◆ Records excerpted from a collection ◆
§ §
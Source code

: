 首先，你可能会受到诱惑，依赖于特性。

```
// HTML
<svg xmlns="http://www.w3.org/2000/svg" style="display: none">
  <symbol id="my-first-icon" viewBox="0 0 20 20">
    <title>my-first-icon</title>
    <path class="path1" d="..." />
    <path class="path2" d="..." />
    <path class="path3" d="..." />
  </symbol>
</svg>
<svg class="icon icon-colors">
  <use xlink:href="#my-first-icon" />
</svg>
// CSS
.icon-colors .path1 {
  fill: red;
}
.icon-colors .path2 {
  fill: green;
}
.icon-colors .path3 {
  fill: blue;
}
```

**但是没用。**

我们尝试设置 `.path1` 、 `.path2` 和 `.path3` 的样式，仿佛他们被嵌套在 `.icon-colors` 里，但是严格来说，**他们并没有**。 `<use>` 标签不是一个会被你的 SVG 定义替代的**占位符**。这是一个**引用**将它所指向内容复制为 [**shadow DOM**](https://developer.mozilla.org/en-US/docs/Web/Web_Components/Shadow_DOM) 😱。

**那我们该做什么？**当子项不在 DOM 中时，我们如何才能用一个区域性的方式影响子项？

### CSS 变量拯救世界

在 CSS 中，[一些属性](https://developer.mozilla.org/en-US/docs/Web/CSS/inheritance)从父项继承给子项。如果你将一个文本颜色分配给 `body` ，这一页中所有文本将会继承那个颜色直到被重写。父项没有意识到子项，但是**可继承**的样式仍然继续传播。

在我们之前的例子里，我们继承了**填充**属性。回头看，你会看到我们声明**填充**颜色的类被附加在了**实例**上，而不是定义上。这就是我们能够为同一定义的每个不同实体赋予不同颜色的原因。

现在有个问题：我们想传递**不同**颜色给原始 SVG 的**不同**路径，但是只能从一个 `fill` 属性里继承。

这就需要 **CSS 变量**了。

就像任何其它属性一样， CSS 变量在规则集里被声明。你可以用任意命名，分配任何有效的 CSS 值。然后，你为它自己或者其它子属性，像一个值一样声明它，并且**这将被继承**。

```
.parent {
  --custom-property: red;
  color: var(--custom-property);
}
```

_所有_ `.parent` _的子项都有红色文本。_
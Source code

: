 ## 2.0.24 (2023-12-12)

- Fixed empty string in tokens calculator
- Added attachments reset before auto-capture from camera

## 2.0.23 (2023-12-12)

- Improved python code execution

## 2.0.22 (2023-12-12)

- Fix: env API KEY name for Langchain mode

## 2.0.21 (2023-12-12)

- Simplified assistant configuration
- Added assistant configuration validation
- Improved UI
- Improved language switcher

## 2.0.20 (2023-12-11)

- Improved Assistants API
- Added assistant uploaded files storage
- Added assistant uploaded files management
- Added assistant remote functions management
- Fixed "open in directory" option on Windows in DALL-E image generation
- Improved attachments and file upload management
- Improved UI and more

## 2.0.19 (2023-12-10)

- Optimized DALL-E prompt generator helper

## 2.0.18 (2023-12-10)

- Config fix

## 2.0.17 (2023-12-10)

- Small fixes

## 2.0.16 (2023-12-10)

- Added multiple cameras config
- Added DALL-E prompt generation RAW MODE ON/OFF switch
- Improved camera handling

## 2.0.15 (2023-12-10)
§ §
◆ PROBLEM TO SOLVE ◆
Copy out the data above word for word, starting at its first line and ending with the line that contains "### CSS 变量拯救世界".

◆ SOLUTION TO THE PROBLEM ◆
Source code

: 首先，你可能会受到诱惑，依赖于特性。

```
// HTML
<svg xmlns="http://www.w3.org/2000/svg" style="display: none">
  <symbol id="my-first-icon" viewBox="0 0 20 20">
    <title>my-first-icon</title>
    <path class="path1" d="..." />
    <path class="path2" d="..." />
    <path class="path3" d="..." />
  </symbol>
</svg>
<svg class="icon icon-colors">
  <use xlink:href="#my-first-icon" />
</svg>
// CSS
.icon-colors .path1 {
  fill: red;
}
.icon-colors .path2 {
  fill: green;
}
.icon-colors .path3 {
  fill: blue;
}
```

**但是没用。**

我们尝试设置 `.path1` 、 `.path2` 和 `.path3` 的样式，仿佛他们被嵌套在 `.icon-colors` 里，但是严格来说，**他们并没有**。 `<use>` 标签不是一个会被你的 SVG 定义替代的**占位符**。这是一个**引用**将它所指向内容复制为 [**shadow DOM**](https://developer.mozilla.org/en-US/docs/Web/Web_Components/Shadow_DOM) 😱。

**那我们该做什么？**当子项不在 DOM 中时，我们如何才能用一个区域性的方式影响子项？

### CSS 变量拯救世界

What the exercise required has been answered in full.